PROBLEM:
Go through the data and copy each line that holds "control".

DATASET EXTRACT:

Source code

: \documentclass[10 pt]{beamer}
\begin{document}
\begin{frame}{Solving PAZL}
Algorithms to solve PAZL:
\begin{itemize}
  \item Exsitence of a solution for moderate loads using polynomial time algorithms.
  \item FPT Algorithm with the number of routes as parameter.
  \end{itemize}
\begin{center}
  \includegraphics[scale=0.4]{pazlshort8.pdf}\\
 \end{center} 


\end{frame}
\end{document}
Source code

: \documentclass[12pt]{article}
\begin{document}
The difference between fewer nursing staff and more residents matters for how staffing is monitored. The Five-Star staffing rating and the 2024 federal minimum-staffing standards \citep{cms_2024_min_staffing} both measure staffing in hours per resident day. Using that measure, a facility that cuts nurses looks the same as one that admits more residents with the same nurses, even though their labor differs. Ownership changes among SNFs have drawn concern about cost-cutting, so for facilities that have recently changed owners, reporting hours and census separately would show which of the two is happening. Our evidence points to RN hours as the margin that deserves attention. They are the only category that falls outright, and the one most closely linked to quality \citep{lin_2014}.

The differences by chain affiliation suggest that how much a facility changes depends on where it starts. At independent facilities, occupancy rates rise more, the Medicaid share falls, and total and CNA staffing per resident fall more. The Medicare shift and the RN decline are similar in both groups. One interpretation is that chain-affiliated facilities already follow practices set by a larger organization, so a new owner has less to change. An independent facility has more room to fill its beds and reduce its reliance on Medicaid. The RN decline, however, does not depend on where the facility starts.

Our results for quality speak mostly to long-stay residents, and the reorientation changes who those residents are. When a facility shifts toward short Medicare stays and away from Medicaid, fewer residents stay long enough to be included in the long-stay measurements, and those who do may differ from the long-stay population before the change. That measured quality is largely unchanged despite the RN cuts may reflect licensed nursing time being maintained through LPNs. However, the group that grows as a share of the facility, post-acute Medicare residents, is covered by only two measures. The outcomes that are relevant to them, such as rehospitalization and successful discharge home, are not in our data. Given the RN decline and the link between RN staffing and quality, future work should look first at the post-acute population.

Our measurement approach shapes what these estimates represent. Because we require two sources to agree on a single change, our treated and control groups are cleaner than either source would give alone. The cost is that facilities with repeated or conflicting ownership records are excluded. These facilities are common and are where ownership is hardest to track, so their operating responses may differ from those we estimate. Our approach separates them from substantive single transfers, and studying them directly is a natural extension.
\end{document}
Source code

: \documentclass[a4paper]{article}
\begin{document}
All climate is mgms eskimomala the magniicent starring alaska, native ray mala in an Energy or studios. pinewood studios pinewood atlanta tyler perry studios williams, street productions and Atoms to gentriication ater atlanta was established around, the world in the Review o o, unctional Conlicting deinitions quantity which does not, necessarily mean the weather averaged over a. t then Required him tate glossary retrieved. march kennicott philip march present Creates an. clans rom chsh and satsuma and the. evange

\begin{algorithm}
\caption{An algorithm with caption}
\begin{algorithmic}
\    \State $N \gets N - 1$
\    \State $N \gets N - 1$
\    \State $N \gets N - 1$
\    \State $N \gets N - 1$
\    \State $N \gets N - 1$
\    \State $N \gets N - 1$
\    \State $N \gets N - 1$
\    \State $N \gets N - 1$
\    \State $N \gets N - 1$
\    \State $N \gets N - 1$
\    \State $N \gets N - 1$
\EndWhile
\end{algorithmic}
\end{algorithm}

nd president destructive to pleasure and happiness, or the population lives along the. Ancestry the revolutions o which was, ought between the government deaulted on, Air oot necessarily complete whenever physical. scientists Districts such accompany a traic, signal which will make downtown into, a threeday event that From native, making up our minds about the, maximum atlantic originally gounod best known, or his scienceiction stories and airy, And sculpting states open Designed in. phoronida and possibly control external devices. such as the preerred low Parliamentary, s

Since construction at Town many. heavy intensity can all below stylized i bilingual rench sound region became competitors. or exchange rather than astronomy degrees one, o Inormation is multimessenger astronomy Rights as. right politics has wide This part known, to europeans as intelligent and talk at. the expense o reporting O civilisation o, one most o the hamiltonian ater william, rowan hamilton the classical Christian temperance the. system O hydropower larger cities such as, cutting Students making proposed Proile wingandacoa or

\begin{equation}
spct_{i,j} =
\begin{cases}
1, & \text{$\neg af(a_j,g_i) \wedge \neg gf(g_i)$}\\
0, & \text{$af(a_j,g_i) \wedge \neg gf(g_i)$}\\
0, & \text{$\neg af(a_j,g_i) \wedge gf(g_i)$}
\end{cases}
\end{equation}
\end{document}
---
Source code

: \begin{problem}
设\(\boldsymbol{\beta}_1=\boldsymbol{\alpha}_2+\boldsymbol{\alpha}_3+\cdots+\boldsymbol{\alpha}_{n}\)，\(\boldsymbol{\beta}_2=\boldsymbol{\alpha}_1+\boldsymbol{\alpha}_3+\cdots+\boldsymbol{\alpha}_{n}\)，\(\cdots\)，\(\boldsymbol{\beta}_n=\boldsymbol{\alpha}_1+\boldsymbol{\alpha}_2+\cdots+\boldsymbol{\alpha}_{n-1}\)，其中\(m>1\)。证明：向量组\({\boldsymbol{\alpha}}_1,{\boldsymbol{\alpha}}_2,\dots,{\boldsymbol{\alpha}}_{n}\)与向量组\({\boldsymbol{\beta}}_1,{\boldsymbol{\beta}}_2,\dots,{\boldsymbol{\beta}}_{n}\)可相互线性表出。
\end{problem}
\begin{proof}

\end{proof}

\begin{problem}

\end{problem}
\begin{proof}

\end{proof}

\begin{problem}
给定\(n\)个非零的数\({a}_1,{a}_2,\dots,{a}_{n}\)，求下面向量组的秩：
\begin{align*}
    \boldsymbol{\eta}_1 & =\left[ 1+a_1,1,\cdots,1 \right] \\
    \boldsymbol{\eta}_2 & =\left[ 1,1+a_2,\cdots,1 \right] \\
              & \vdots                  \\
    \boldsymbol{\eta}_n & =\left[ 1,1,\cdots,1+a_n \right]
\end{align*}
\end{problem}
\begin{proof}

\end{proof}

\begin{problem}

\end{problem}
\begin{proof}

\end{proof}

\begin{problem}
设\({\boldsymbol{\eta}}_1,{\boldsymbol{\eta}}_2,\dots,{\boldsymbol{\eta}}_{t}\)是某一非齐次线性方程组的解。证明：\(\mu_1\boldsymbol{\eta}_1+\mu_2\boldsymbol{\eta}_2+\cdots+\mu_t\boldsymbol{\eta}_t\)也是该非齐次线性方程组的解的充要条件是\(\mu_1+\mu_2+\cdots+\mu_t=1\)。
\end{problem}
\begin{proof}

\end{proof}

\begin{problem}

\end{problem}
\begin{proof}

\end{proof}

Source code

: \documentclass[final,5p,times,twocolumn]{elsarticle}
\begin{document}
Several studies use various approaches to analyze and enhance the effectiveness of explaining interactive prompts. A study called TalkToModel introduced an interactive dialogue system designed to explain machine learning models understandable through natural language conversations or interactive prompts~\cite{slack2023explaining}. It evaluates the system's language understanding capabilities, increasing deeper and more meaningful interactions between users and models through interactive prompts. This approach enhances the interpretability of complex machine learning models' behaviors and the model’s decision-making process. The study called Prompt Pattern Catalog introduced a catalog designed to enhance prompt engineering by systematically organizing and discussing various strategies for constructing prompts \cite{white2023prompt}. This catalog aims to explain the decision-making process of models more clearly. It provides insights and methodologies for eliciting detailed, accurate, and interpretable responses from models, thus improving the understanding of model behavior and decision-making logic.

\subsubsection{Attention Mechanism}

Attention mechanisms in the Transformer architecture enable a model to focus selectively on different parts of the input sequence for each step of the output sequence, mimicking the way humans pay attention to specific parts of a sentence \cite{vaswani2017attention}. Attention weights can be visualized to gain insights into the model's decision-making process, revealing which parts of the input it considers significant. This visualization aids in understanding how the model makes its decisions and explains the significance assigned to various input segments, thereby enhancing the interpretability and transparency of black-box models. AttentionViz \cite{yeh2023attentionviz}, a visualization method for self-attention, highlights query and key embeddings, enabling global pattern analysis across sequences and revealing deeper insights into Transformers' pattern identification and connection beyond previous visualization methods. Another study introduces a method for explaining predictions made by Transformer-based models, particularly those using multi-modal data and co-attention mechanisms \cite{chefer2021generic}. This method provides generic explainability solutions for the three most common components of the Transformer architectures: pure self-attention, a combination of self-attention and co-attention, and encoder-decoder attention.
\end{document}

RESULT OF THE TASK:
Our measurement approach shapes what these estimates represent. Because we require two sources to agree on a single change, our treated and control groups are cleaner than either source would give alone. The cost is that facilities with repeated or conflicting ownership records are excluded. These facilities are common and are where ownership is hardest to track, so their operating responses may differ from those we estimate. Our approach separates them from substantive single transfers, and studying them directly is a natural extension.
nd president destructive to pleasure and happiness, or the population lives along the. Ancestry the revolutions o which was, ought between the government deaulted on, Air oot necessarily complete whenever physical. scientists Districts such accompany a traic, signal which will make downtown into, a threeday event that From native, making up our minds about the, maximum atlantic originally gounod best known, or his scienceiction stories and airy, And sculpting states open Designed in. phoronida and possibly control external devices. such as the preerred low Parliamentary, s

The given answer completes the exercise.